Julia Kollewe and Graeme Wearden 

Pound dips to 14-month low as bond sell-off piles pressure on Rachel Reeves

Sterling extends losses against US dollar before easing to half a cent down after Treasury calms market jitters
  
  

Rachel Reeves in front of a video camera
The chancellor, Rachel Reeves insists she has an ‘iron grip’ on the public finances. Photograph: Ben Birchall/PA

The pound briefly fell to a 14-month low against the US dollar on Thursday morning after the sell-off in the bond market fuelled investors’ anxiety about UK assets and piled further pressure on the chancellor, Rachel Reeves.

Sterling extended recent losses against the US dollar, falling by a cent at one point, before recovering to trade half a cent down at $1.23.

The sell-off in British government bonds – known as gilts – drove up the yield, or interest rate, paid to those holding them and therefore UK borrowing costs.

However, comments by the chief secretary to the Treasury, Darren Jones, later on Thursday appeared to calm the market. He told the House of Commons that “gilt markets continue to function in an orderly way”, suggesting no need for emergency measures. Yields eased afterwards – reversing the day’s gains.

Jones said: “Underlying demand for the UK’s debt remains strong, with a generally well-diversed investor base.”

His intervention was more successful than that of Reeves the previous night, when she took the rare step of issuing a public statement for the second successive day to insist she had an “iron grip” on the public finances.

The sell-off continued on Thursday morning, with the yield on benchmark 10-year UK debt rising by as much as 0.12 percentage points to 4.921%, the highest since 2008, before easing back again.

Thirty-year bond yields, which hit 26-year highs this week, also rose, by about 0.1 points, before returning to be flat on the day.
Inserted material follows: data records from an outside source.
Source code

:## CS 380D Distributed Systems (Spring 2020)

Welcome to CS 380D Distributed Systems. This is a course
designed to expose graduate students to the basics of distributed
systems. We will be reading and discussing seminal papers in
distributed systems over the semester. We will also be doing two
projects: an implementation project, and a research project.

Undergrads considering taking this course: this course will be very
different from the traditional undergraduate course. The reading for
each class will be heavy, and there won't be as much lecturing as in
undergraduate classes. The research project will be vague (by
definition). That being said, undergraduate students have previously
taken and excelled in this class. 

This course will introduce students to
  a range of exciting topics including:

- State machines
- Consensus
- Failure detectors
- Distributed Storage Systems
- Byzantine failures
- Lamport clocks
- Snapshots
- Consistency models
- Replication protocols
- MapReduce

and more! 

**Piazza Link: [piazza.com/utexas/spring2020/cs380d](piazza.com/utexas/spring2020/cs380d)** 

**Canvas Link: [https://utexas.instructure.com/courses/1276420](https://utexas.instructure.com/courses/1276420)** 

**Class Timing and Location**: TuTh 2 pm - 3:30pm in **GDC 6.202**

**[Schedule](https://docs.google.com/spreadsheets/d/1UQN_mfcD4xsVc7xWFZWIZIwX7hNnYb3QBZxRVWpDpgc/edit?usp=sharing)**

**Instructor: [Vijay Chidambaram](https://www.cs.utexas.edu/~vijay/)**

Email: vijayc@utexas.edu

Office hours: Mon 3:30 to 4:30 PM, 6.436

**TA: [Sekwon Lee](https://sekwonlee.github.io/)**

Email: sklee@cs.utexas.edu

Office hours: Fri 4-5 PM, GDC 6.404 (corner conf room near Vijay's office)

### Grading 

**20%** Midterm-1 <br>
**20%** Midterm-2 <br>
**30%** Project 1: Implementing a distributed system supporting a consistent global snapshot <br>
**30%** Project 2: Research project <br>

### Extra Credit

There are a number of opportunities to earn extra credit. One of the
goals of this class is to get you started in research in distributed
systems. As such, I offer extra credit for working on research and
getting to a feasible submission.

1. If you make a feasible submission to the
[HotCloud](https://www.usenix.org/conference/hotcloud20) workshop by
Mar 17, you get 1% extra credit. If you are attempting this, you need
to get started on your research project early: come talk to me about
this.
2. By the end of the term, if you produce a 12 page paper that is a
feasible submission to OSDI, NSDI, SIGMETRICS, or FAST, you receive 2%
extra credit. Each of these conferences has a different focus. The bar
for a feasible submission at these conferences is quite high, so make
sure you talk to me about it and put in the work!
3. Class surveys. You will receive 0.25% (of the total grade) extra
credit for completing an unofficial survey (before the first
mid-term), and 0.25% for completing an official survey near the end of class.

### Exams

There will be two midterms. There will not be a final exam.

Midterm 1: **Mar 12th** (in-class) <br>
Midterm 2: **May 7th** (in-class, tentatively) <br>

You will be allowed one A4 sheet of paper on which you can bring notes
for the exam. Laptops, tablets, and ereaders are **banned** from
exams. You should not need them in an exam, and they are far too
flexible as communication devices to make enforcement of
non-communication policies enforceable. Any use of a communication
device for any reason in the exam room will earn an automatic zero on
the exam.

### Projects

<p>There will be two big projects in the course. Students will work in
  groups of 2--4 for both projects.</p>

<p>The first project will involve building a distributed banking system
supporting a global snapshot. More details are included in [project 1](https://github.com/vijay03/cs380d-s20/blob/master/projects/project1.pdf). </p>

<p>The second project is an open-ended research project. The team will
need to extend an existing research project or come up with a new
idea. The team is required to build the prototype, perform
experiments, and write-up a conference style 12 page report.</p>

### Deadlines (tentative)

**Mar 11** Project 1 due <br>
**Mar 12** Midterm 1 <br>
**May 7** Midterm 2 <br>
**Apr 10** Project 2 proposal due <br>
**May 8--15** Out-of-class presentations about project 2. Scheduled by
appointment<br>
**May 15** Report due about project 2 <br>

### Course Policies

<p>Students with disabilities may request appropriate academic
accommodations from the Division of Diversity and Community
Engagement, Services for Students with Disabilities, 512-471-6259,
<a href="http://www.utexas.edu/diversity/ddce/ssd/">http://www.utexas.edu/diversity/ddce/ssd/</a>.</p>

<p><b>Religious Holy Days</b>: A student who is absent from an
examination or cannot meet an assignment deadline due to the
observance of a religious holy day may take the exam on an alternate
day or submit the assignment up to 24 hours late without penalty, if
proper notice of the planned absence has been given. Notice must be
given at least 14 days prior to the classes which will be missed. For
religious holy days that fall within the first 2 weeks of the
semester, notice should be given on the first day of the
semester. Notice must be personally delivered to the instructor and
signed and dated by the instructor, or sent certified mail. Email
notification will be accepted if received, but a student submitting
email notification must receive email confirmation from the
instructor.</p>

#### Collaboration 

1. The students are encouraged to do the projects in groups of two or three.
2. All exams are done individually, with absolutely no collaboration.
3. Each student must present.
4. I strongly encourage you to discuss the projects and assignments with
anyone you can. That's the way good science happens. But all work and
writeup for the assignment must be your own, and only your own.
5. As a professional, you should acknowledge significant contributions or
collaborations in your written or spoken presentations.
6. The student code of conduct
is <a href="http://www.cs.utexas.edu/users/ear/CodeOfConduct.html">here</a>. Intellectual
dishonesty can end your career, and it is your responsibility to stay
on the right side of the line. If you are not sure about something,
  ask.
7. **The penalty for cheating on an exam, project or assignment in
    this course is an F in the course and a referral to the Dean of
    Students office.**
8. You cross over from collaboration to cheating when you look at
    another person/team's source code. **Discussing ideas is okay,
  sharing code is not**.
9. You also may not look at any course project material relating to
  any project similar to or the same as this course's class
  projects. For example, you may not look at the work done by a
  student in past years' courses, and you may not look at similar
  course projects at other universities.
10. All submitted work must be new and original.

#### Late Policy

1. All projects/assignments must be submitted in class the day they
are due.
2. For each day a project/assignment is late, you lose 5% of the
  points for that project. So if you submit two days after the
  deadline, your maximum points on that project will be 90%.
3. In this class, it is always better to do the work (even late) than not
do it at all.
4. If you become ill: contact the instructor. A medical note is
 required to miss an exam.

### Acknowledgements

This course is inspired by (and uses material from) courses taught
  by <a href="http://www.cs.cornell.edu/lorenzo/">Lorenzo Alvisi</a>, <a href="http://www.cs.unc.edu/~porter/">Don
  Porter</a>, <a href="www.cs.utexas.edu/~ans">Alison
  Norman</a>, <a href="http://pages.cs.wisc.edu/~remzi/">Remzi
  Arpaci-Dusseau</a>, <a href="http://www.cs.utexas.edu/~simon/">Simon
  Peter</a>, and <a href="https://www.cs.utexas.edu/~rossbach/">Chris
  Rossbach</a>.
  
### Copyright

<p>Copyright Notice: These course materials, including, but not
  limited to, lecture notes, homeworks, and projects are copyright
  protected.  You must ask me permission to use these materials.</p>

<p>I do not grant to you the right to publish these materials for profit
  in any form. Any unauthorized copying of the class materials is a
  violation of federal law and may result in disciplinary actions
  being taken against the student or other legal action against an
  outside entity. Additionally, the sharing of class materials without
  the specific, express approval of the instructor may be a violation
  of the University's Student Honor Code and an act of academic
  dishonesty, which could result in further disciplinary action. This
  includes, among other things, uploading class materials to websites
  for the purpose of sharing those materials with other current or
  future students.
Michael Brown, a senior research strategist at the brokerage Pepperstone, said said the dynamic of bond yields moving higher while the currency fell was a sign of investors “losing confidence in the government in question’s ability to exert control over the fiscal backdrop”.

“We’re not at the Truss/Kwarteng stage just yet, but things are clearly on very shaky ground indeed,” Brown said, referring to the September 2022 budget under the then prime minister, Liz Truss, and her chancellor, Kwasi Kwarteng, that triggered a bond sell-off and turmoil in financial markets.

The increase in servicing government debts could cut into the chancellor’s expected financial headroom, and triggered speculation that she could be forced to announce unplanned austerity measures.

Matthew Amis, an investment manager at abrdn, said he expected Reeves would have broken her own newly drafted fiscal rules when the Office for Budget Responsibility presented its updated forecasts at the end of March, and could announce bigger cuts to government spending.

Chris Turner, the global head of markets at analysts ING, said: “Our best understanding of yesterday’s sterling sell-off is that the global bond market sell-off touched a raw nerve in the gilt market and that then the gilt spread widening prompted investors to cut back on overweight sterling positioning.”

In recent weeks, investors had been buying sterling as a counterweight to the strong dollar. “Investors had felt that sterling could best withstand the overriding strong dollar trend,” Turner said, but the gilt sell-off had dented that confidence in sterling and traders’ bets that the currency would rise could be pared back.

Despite recent losses, the pound is still comfortably above its record low after the 2022 mini-budget, when it plunged to near parity with the dollar.

The former Bank of England policymaker Martin Weale has suggested 1976, rather than 2022, provided a better comparison with the current market anxiety.

In 1976, the plummeting value of the pound forced the Labour government to turn to the International Monetary Fund for a bailout, with strict spending cuts attached.

Weale, a professor of economics at King’s College London, said an IMF bailout looked unlikely, but the UK government “might want an IMF seal of approval [for its policies] if things got much worse than they are”.

The Conservative party and the Liberal Democrats called for Reeves not to travel to China on Thursday, where she is due to spend several days drumming up international investment alongside Andrew Bailey, the governor of the Bank of England.

The Lib Dem leader, Ed Davey, urged the chancellor to make an emergency fiscal statement to parliament cancelling the £25bn increase in employers’ national insurance contributions (NICs) announced for April, to boost economic growth and give the Bank of England more room to bring interest rates down.

Separately, a survey from the Bank of England showed more than half of UK firms were planning to raise prices or cut jobs in response to Reeves’s increase in employers’ NICs from April.

The Bank polled chief financial officers from small, medium and large UK businesses, and asked how they expected to respond to the increase in employer NICs announced in October’s budget.

The survey found that 61% expected to lower profit margins, 54% expected to raise prices, 53% expected to lower employment and 39% expected to pay lower wages than they otherwise would have done.

Companies were allowed to select more than one option, the Bank said.